How long does it take specifically? In the original you say that you are creating over 3.5 million vector objects and then you are copying each into another 2d vector. Sometimes programs take a long time because there is a lot to be done. At least you seem to know how many of the objects that there needs to be. So I would take the advice of others and use reserve on obsmatrix. In the current implementation you could also call the obsmatrix.capacity() function at the end so that you can see how much memory was actually allocated. I'll be that it could be much more than you think. Since you hard code a number within a loop you must know how much data to expect. For obs don't use push_back and clear() at all. Simply construct the vector with the number of columns which appears to be fixed for your program. You can use operator[] and there is no need to clear the object each time and then insert the elements all over. Just keep overwriting the slots within the array.
3520748 x 11 x 8 (bytes per entry - out of my head, based on the example data he provided) = 309.825.824 Bytes (295 MB) to read. That should not take long to read, ~7s @ 40,0 MB/s which is quite slow).
RAM size doesn't have too much to do with processing speed, unless... what system are you running this on and what are you running on it that's slowing it down so much?

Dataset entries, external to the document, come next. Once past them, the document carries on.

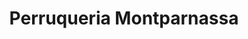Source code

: ---
title: "Perruqueria Montparnassa"
url: /nunoa/perruqueria-montparnassa/
shop: peluquería canina
---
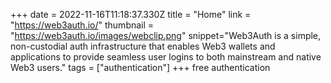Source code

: +++
date = 2022-11-16T11:18:37.330Z
title = "Home"
link = "https://web3auth.io/"
thumbnail = "https://web3auth.io/images/webclip.png"
snippet="Web3Auth is a simple, non-custodial auth infrastructure that enables Web3 wallets and applications to provide seamless user logins to both mainstream and native Web3 users."
tags = ["authentication"]
+++
free authentication
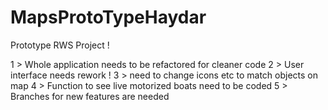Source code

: # MapsProtoTypeHaydar
Prototype RWS Project ! 

1 > Whole application needs to be refactored for cleaner code 
2 > User interface needs rework !
3 > need to change icons etc to match objects on map
4 > Function to see live motorized boats need to be coded
5 > Branches for new features are needed
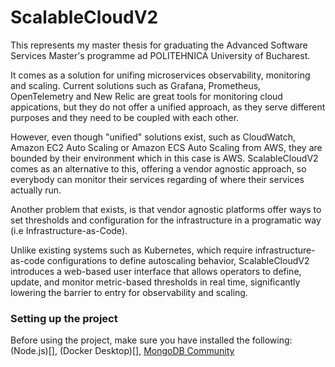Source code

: # ScalableCloudV2

This represents my master thesis for graduating the Advanced Software Services Master's programme ad POLITEHNICA University of Bucharest.

It comes as a solution for unifing microservices observability, monitoring and scaling. Current solutions such as Grafana, Prometheus, OpenTelemetry and New Relic are great tools for monitoring cloud appications, 
but they do not offer a unified approach, as they serve different purposes and they need to be coupled with each other.

However, even though "unified" solutions exist, such as CloudWatch, Amazon EC2 Auto Scaling or Amazon ECS Auto Scaling from AWS, they are bounded by their environment which in this case is AWS.
ScalableCloudV2 comes as an alternative to this, offering a vendor agnostic approach, so everybody can monitor their services regarding of where their services actually run.

Another problem that exists, is that vendor agnostic platforms offer ways to set thresholds and configuration for the infrastructure in a programatic way (i.e Infrastructure-as-Code).

Unlike existing systems such as Kubernetes, which require infrastructure-as-code configurations to define autoscaling behavior, 
ScalableCloudV2 introduces a web-based user interface that allows operators to define, update, and monitor metric-based thresholds in real time, significantly lowering the barrier to entry 
for observability and scaling.

### Setting up the project

Before using the project, make sure you have installed the following: (Node.js)[], (Docker Desktop)[], [MongoDB Community](https://www.mongodb.com/docs/manual/tutorial/install-mongodb-on-os-x/) 
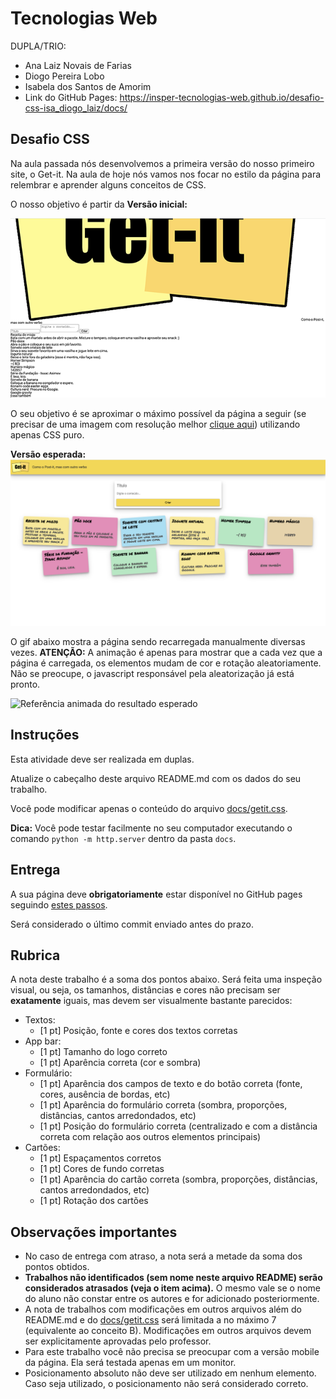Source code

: # Tecnologias Web

DUPLA/TRIO:

- Ana Laiz Novais de Farias
- Diogo Pereira Lobo
- Isabela dos Santos de Amorim
- Link do GitHub Pages: https://insper-tecnologias-web.github.io/desafio-css-isa_diogo_laiz/docs/

## Desafio CSS

Na aula passada nós desenvolvemos a primeira versão do nosso primeiro site, o Get-it. Na aula de hoje nós vamos nos focar no estilo da página para relembrar e aprender alguns conceitos de CSS.

O nosso objetivo é partir da **Versão inicial:**

![](original.png)


O seu objetivo é se aproximar o máximo possível da página a seguir (se precisar de uma imagem com resolução melhor [clique aqui](referencia.png)) utilizando apenas CSS puro.

**Versão esperada:**
![Referência do resultado esperado](referencia.png)

O gif abaixo mostra a página sendo recarregada manualmente diversas vezes. **ATENÇÃO:** A animação é apenas para mostrar que a cada vez que a página é carregada, os elementos mudam de cor e rotação aleatoriamente. Não se preocupe, o javascript responsável pela aleatorização já está pronto.

![Referência animada do resultado esperado](Get-it.gif)

## Instruções

Esta atividade deve ser realizada em duplas.

Atualize o cabeçalho deste arquivo README.md com os dados do seu trabalho.

Você pode modificar apenas o conteúdo do arquivo [docs/getit.css](docs/getit.css).

**Dica:** Você pode testar facilmente no seu computador executando o comando `python -m http.server` dentro da pasta `docs`.

## Entrega

A sua página deve **obrigatoriamente** estar disponível no GitHub pages seguindo [estes passos](https://docs.github.com/en/github/working-with-github-pages/configuring-a-publishing-source-for-your-github-pages-site).

Será considerado o último commit enviado antes do prazo.

## Rubrica

A nota deste trabalho é a soma dos pontos abaixo. Será feita uma inspeção visual, ou seja, os tamanhos, distâncias e cores não precisam ser **exatamente** iguais, mas devem ser visualmente bastante parecidos:

- Textos:
  - [1 pt] Posição, fonte e cores dos textos corretas
- App bar:
  - [1 pt] Tamanho do logo correto
  - [1 pt] Aparência correta (cor e sombra)
- Formulário:
  - [1 pt] Aparência dos campos de texto e do botão correta (fonte, cores, ausência de bordas, etc)
  - [1 pt] Aparência do formulário correta (sombra, proporções, distâncias, cantos arredondados, etc)
  - [1 pt] Posição do formulário correta (centralizado e com a distância correta com relação aos outros elementos principais)
- Cartões:
  - [1 pt] Espaçamentos corretos
  - [1 pt] Cores de fundo corretas
  - [1 pt] Aparência do cartão correta (sombra, proporções, distâncias, cantos arredondados, etc)
  - [1 pt] Rotação dos cartões

## Observações importantes

- No caso de entrega com atraso, a nota será a metade da soma dos pontos obtidos.
- **Trabalhos não identificados (sem nome neste arquivo README) serão considerados atrasados (veja o item acima).** O mesmo vale se o nome do aluno não constar entre os autores e for adicionado posteriormente.
- A nota de trabalhos com modificações em outros arquivos além do README.md e do [docs/getit.css](docs/getit.css) será limitada a no máximo 7 (equivalente ao conceito B). Modificações em outros arquivos devem ser explicitamente aprovadas pelo professor.
- Para este trabalho você não precisa se preocupar com a versão mobile da página. Ela será testada apenas em um monitor.
- Posicionamento absoluto não deve ser utilizado em nenhum elemento. Caso seja utilizado, o posicionamento não será considerado correto.
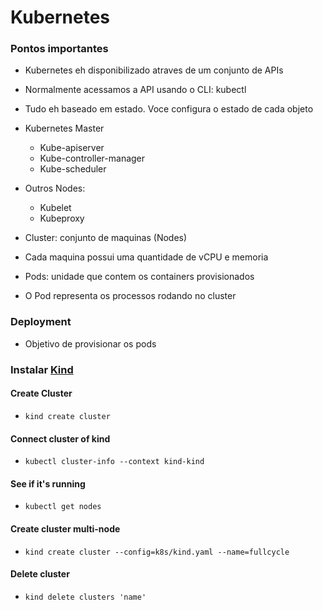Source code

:# Kubernetes

### Pontos importantes

- Kubernetes eh disponibilizado atraves de um conjunto de APIs
- Normalmente acessamos a API usando o CLI: kubectl
- Tudo eh baseado em estado. Voce configura o estado de cada objeto
- Kubernetes Master
  - Kube-apiserver
  - Kube-controller-manager
  - Kube-scheduler
- Outros Nodes:

  - Kubelet
  - Kubeproxy

- Cluster: conjunto de maquinas (Nodes)
- Cada maquina possui uma quantidade de vCPU e memoria
- Pods: unidade que contem os containers provisionados
- O Pod representa os processos rodando no cluster

### Deployment

- Objetivo de provisionar os pods

### Instalar [Kind](https://kind.sigs.k8s.io/)

#### Create Cluster

- `kind create cluster`

#### Connect cluster of kind

- `kubectl cluster-info --context kind-kind`

#### See if it's running

- `kubectl get nodes`

#### Create cluster multi-node

- `kind create cluster --config=k8s/kind.yaml --name=fullcycle`

#### Delete cluster

- `kind delete clusters 'name'`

Neither your RAM, your IDE nor your operating system make any real difference, it's the CPU that matters.
Have you implemented the suggestion already? Resize obsmatrix to 3520748 right at the start, so you can get rid of obs completely. Try and see if reserving or resizing the inner vector to 11 elements makes any difference.
If it's still not fast enough after this, you might want to relinquish the comfort of istringstream and parse each line yourself. You can actually do this in-place if you replace the spaces with null bytes and then call atof on each part.
The last thing you can do is to use multiple threads to process the lines. This is not as simple as the other measures and will only make any difference if you have more than one CPU/core.
Thanks for all the responses. I replace obs with two dimension array, but this doesn't make any difference, so I guess the problem may come from "istringsteam" function..
int main{
string tempstr;
float obs[3520748][11];
ifstream crspfile("crsp.txt");
if(crspfile.fail()){
cout<<"Cann't open file crsp11.txt.\n"<<endl;
system("pause");
exit(1);
}
for (int i=0;i<3520748;i++){
getline(crspfile,tempstr);
istringstream iss(tempstr);
int j=0;
for (float xx;iss>>xx;j++){
obs[i][j]=xx;
}
}
crspfile.close();
return 0;
}
Try reading the files line-wise and doing the break up and parsing of numbers yourself. It might actully be that isstream is "slow" since it does all the parsing of the numbers. Your implementation will probably not be much faster.
Thanks folks. Actually, if I define a two-dimension array with the length arry1[3520748]X[11], my codes do not run at all, unless I decrease the 1st dimension below 40000, i.e.,
arry1[40000][11], this way, the code could execute properly. Any ideas? Thank you.